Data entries

----------------------------------------

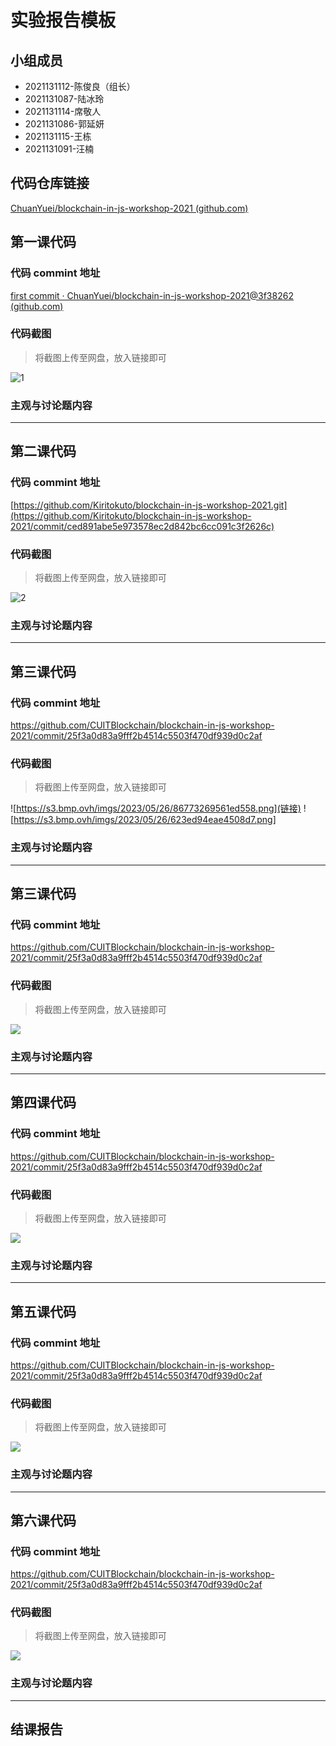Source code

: # 实验报告模板

## 小组成员

- 2021131112-陈俊良（组长）
- 2021131087-陆冰玲
- 2021131114-席敬人
- 2021131086-郭延妍
- 2021131115-王栋
- 2021131091-汪楠


## 代码仓库链接

[ChuanYuei/blockchain-in-js-workshop-2021 (github.com)](https://github.com/ChuanYuei/blockchain-in-js-workshop-2021)



## 第一课代码


### 代码 commint 地址

[first commit · ChuanYuei/blockchain-in-js-workshop-2021@3f38262 (github.com)](https://github.com/ChuanYuei/blockchain-in-js-workshop-2021/commit/3f38262ff76d17ae3c1595d0b557cfd971da5a4f)


### 代码截图

> 将截图上传至网盘，放入链接即可

![1](https://s3.bmp.ovh/imgs/2023/05/11/655d1bb3aa63bed8.png)


### 主观与讨论题内容

---



## 第二课代码


### 代码 commint 地址

[https://github.com/Kiritokuto/blockchain-in-js-workshop-2021.git](https://github.com/Kiritokuto/blockchain-in-js-workshop-2021/commit/ced891abe5e973578ec2d842bc6cc091c3f2626c)

### 代码截图

> 将截图上传至网盘，放入链接即可

![2](https://s3.bmp.ovh/imgs/2023/05/17/fcac0185d0881348.png)


### 主观与讨论题内容


---



## 第三课代码


### 代码 commint 地址

https://github.com/CUITBlockchain/blockchain-in-js-workshop-2021/commit/25f3a0d83a9fff2b4514c5503f470df939d0c2af


### 代码截图

> 将截图上传至网盘，放入链接即可

![https://s3.bmp.ovh/imgs/2023/05/26/86773269561ed558.png](链接)
![https://s3.bmp.ovh/imgs/2023/05/26/623ed94eae4508d7.png]


### 主观与讨论题内容



---


## 第三课代码


### 代码 commint 地址

https://github.com/CUITBlockchain/blockchain-in-js-workshop-2021/commit/25f3a0d83a9fff2b4514c5503f470df939d0c2af


### 代码截图

> 将截图上传至网盘，放入链接即可

![](链接)


### 主观与讨论题内容



---




## 第四课代码


### 代码 commint 地址

https://github.com/CUITBlockchain/blockchain-in-js-workshop-2021/commit/25f3a0d83a9fff2b4514c5503f470df939d0c2af


### 代码截图

> 将截图上传至网盘，放入链接即可

![](链接)


### 主观与讨论题内容



---




## 第五课代码


### 代码 commint 地址

https://github.com/CUITBlockchain/blockchain-in-js-workshop-2021/commit/25f3a0d83a9fff2b4514c5503f470df939d0c2af


### 代码截图

> 将截图上传至网盘，放入链接即可

![](链接)


### 主观与讨论题内容



---




## 第六课代码


### 代码 commint 地址

https://github.com/CUITBlockchain/blockchain-in-js-workshop-2021/commit/25f3a0d83a9fff2b4514c5503f470df939d0c2af


### 代码截图

> 将截图上传至网盘，放入链接即可

![](图片链接放这里)


### 主观与讨论题内容



---


## 结课报告





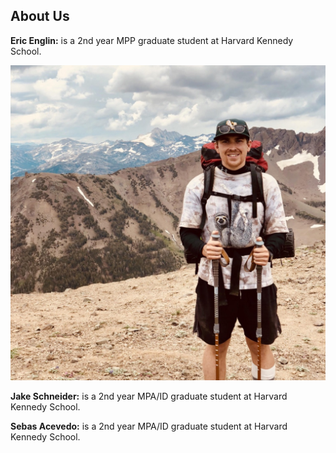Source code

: ## About Us

**Eric Englin:** is a 2nd year MPP graduate student at Harvard Kennedy School.

<img src="./../images/eric-englin.jpg?raw=true"/>

**Jake Schneider:** is a 2nd year MPA/ID graduate student at Harvard Kennedy School.

**Sebas Acevedo:** is a 2nd year MPA/ID graduate student at Harvard Kennedy School.
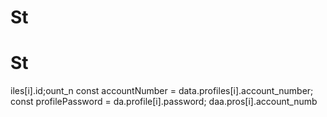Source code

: # St
# St
iles[i].id;ount_n
        const accountNumber = data.profiles[i].account_number;
        const profilePassword = da.profile[i].password;   daa.pros[i].account_numb

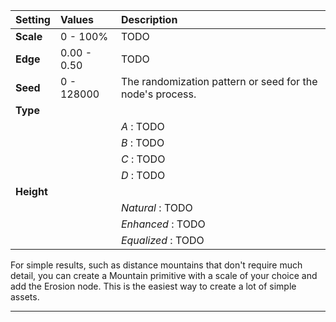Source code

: | Setting    | Values      | Description                                               |
| :--------- | :---------- | :-------------------------------------------------------- |
| **Scale**  | 0 - 100%    | TODO                                                      |
| **Edge**   | 0.00 - 0.50 | TODO                                                      |
| **Seed**   | 0 - 128000  | The randomization pattern or seed for the node's process. |
| **Type**   |             |
|            |             | *A* : TODO                                                |
|            |             | *B* : TODO                                                |
|            |             | *C* : TODO                                                |
|            |             | *D* : TODO                                                |
| **Height** |             |
|            |             | *Natural* : TODO                                          |
|            |             | *Enhanced* : TODO                                         |
|            |             | *Equalized* : TODO                                        |



For simple results, such as distance mountains that don't require much detail, you can create a Mountain primitive with a scale of your choice and add the Erosion node. This is the easiest way to create a lot of simple assets.

***

<!--examples-->
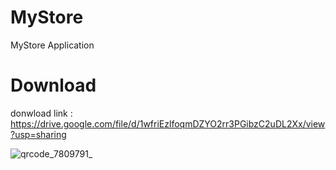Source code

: # MyStore
MyStore Application

# Download
donwload link : https://drive.google.com/file/d/1wfriEzlfoqmDZYO2rr3PGibzC2uDL2Xx/view?usp=sharing

![qrcode_7809791_](https://user-images.githubusercontent.com/95560640/148209818-cc5af1ff-4690-4108-8773-e030eea33cbb.png)
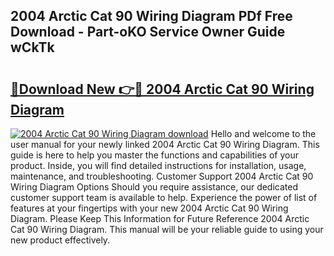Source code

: ## 2004 Arctic Cat 90 Wiring Diagram PDf Free Download - Part-oKO Service Owner Guide wCkTk

# <h2><a href="http://dfjfyv.blite.top/?on=2004+Arctic+Cat+90+Wiring+Diagram">🔗Download New 👉🔴 2004 Arctic Cat 90 Wiring Diagram</a></h2>

[![2004 Arctic Cat 90 Wiring Diagram download](https://i.imgur.com/lujVjoI.png)](http://dfjfyv.blite.top/?on=2004+Arctic+Cat+90+Wiring+Diagram)
Hello and welcome to the user manual for your newly linked 2004 Arctic Cat 90 Wiring Diagram. This guide is here to help you master the functions and capabilities of your product. Inside, you will find detailed instructions for installation, usage, maintenance, and troubleshooting. Customer Support 2004 Arctic Cat 90 Wiring Diagram Options Should you require assistance, our dedicated customer support team is available to help. Experience the power of list of features at your fingertips with your new 2004 Arctic Cat 90 Wiring Diagram. Please Keep This Information for Future Reference 2004 Arctic Cat 90 Wiring Diagram. This manual will be your reliable guide to using your new product effectively.

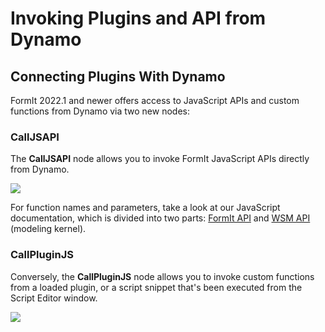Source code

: # Invoking Plugins and API from Dynamo

## **Connecting Plugins With Dynamo**

FormIt 2022.1 and newer offers access to JavaScript APIs and custom functions from Dynamo via two new nodes:

### **CallJSAPI** <a href="#calljsapi" id="calljsapi"></a>

The **CallJSAPI** node allows you to invoke FormIt JavaScript APIs directly from Dynamo.

![](https://formit.autodesk.com/page/formit-dynamo/dynamo-formitCallJSAPI-GetTotalGrossArea.png)

For function names and parameters, take a look at our JavaScript documentation, which is divided into two parts: [FormIt API](https://formit3d.github.io/FormItExamplePlugins/docs/FormItJSAPI/group\_\_mod\_\_jsapi\_\_formit.html) and [WSM API](https://formit3d.github.io/FormItExamplePlugins/docs/FormItJSAPI/group\_\_mod\_\_jsapi\_\_wsm.html) (modeling kernel).

### **CallPluginJS** <a href="#callpluginjs" id="callpluginjs"></a>

Conversely, the **CallPluginJS** node allows you to invoke custom functions from a loaded plugin, or a script snippet that's been executed from the Script Editor window.

![](https://formit.autodesk.com/page/formit-dynamo/dynamo-formitCallPluginJS.png)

----------------------------------------

> **Problem description**
Without including any pictures, repeat the records above exactly.

> **Solution to this problem**
Source code

: # 实验报告模板

## 小组成员

- 2021131112-陈俊良（组长）
- 2021131087-陆冰玲
- 2021131114-席敬人
- 2021131086-郭延妍
- 2021131115-王栋
- 2021131091-汪楠


## 代码仓库链接

[ChuanYuei/blockchain-in-js-workshop-2021 (github.com)](https://github.com/ChuanYuei/blockchain-in-js-workshop-2021)



## 第一课代码


### 代码 commint 地址

[first commit · ChuanYuei/blockchain-in-js-workshop-2021@3f38262 (github.com)](https://github.com/ChuanYuei/blockchain-in-js-workshop-2021/commit/3f38262ff76d17ae3c1595d0b557cfd971da5a4f)


### 代码截图

> 将截图上传至网盘，放入链接即可

![1](https://s3.bmp.ovh/imgs/2023/05/11/655d1bb3aa63bed8.png)


### 主观与讨论题内容

---



## 第二课代码


### 代码 commint 地址

[https://github.com/Kiritokuto/blockchain-in-js-workshop-2021.git](https://github.com/Kiritokuto/blockchain-in-js-workshop-2021/commit/ced891abe5e973578ec2d842bc6cc091c3f2626c)

### 代码截图

> 将截图上传至网盘，放入链接即可

![2](https://s3.bmp.ovh/imgs/2023/05/17/fcac0185d0881348.png)


### 主观与讨论题内容


---



## 第三课代码


### 代码 commint 地址

https://github.com/CUITBlockchain/blockchain-in-js-workshop-2021/commit/25f3a0d83a9fff2b4514c5503f470df939d0c2af


### 代码截图

> 将截图上传至网盘，放入链接即可

![https://s3.bmp.ovh/imgs/2023/05/26/86773269561ed558.png](链接)
![https://s3.bmp.ovh/imgs/2023/05/26/623ed94eae4508d7.png]


### 主观与讨论题内容



---


## 第三课代码


### 代码 commint 地址

https://github.com/CUITBlockchain/blockchain-in-js-workshop-2021/commit/25f3a0d83a9fff2b4514c5503f470df939d0c2af


### 代码截图

> 将截图上传至网盘，放入链接即可

![](链接)


### 主观与讨论题内容



---




## 第四课代码


### 代码 commint 地址

https://github.com/CUITBlockchain/blockchain-in-js-workshop-2021/commit/25f3a0d83a9fff2b4514c5503f470df939d0c2af


### 代码截图

> 将截图上传至网盘，放入链接即可

![](链接)


### 主观与讨论题内容



---




## 第五课代码


### 代码 commint 地址

https://github.com/CUITBlockchain/blockchain-in-js-workshop-2021/commit/25f3a0d83a9fff2b4514c5503f470df939d0c2af


### 代码截图

> 将截图上传至网盘，放入链接即可

![](链接)


### 主观与讨论题内容



---




## 第六课代码


### 代码 commint 地址

https://github.com/CUITBlockchain/blockchain-in-js-workshop-2021/commit/25f3a0d83a9fff2b4514c5503f470df939d0c2af


### 代码截图

> 将截图上传至网盘，放入链接即可

![](图片链接放这里)


### 主观与讨论题内容



---


## 结课报告





Source code

: ## About Us

**Eric Englin:** is a 2nd year MPP graduate student at Harvard Kennedy School.

<img src="./../images/eric-englin.jpg?raw=true"/>

**Jake Schneider:** is a 2nd year MPA/ID graduate student at Harvard Kennedy School.

**Sebas Acevedo:** is a 2nd year MPA/ID graduate student at Harvard Kennedy School.
Source code

: # St
# St
iles[i].id;ount_n
        const accountNumber = data.profiles[i].account_number;
        const profilePassword = da.profile[i].password;   daa.pros[i].account_numb

Source code

: | Setting    | Values      | Description                                               |
| :--------- | :---------- | :-------------------------------------------------------- |
| **Scale**  | 0 - 100%    | TODO                                                      |
| **Edge**   | 0.00 - 0.50 | TODO                                                      |
| **Seed**   | 0 - 128000  | The randomization pattern or seed for the node's process. |
| **Type**   |             |
|            |             | *A* : TODO                                                |
|            |             | *B* : TODO                                                |
|            |             | *C* : TODO                                                |
|            |             | *D* : TODO                                                |
| **Height** |             |
|            |             | *Natural* : TODO                                          |
|            |             | *Enhanced* : TODO                                         |
|            |             | *Equalized* : TODO                                        |



For simple results, such as distance mountains that don't require much detail, you can create a Mountain primitive with a scale of your choice and add the Erosion node. This is the easiest way to create a lot of simple assets.

***

<!--examples-->
Source code

: # MyStore
MyStore Application

# Download
donwload link : https://drive.google.com/file/d/1wfriEzlfoqmDZYO2rr3PGibzC2uDL2Xx/view?usp=sharing

![qrcode_7809791_](https://user-images.githubusercontent.com/95560640/148209818-cc5af1ff-4690-4108-8773-e030eea33cbb.png)
Source code

: ## 2004 Arctic Cat 90 Wiring Diagram PDf Free Download - Part-oKO Service Owner Guide wCkTk

# <h2><a href="http://dfjfyv.blite.top/?on=2004+Arctic+Cat+90+Wiring+Diagram">🔗Download New 👉🔴 2004 Arctic Cat 90 Wiring Diagram</a></h2>

[![2004 Arctic Cat 90 Wiring Diagram download](https://i.imgur.com/lujVjoI.png)](http://dfjfyv.blite.top/?on=2004+Arctic+Cat+90+Wiring+Diagram)
Hello and welcome to the user manual for your newly linked 2004 Arctic Cat 90 Wiring Diagram. This guide is here to help you master the functions and capabilities of your product. Inside, you will find detailed instructions for installation, usage, maintenance, and troubleshooting. Customer Support 2004 Arctic Cat 90 Wiring Diagram Options Should you require assistance, our dedicated customer support team is available to help. Experience the power of list of features at your fingertips with your new 2004 Arctic Cat 90 Wiring Diagram. Please Keep This Information for Future Reference 2004 Arctic Cat 90 Wiring Diagram. This manual will be your reliable guide to using your new product effectively.

Source code

: # Invoking Plugins and API from Dynamo

## **Connecting Plugins With Dynamo**

FormIt 2022.1 and newer offers access to JavaScript APIs and custom functions from Dynamo via two new nodes:

### **CallJSAPI** <a href="#calljsapi" id="calljsapi"></a>

The **CallJSAPI** node allows you to invoke FormIt JavaScript APIs directly from Dynamo.

![](https://formit.autodesk.com/page/formit-dynamo/dynamo-formitCallJSAPI-GetTotalGrossArea.png)

For function names and parameters, take a look at our JavaScript documentation, which is divided into two parts: [FormIt API](https://formit3d.github.io/FormItExamplePlugins/docs/FormItJSAPI/group\_\_mod\_\_jsapi\_\_formit.html) and [WSM API](https://formit3d.github.io/FormItExamplePlugins/docs/FormItJSAPI/group\_\_mod\_\_jsapi\_\_wsm.html) (modeling kernel).

### **CallPluginJS** <a href="#callpluginjs" id="callpluginjs"></a>

Conversely, the **CallPluginJS** node allows you to invoke custom functions from a loaded plugin, or a script snippet that's been executed from the Script Editor window.

![](https://formit.autodesk.com/page/formit-dynamo/dynamo-formitCallPluginJS.png)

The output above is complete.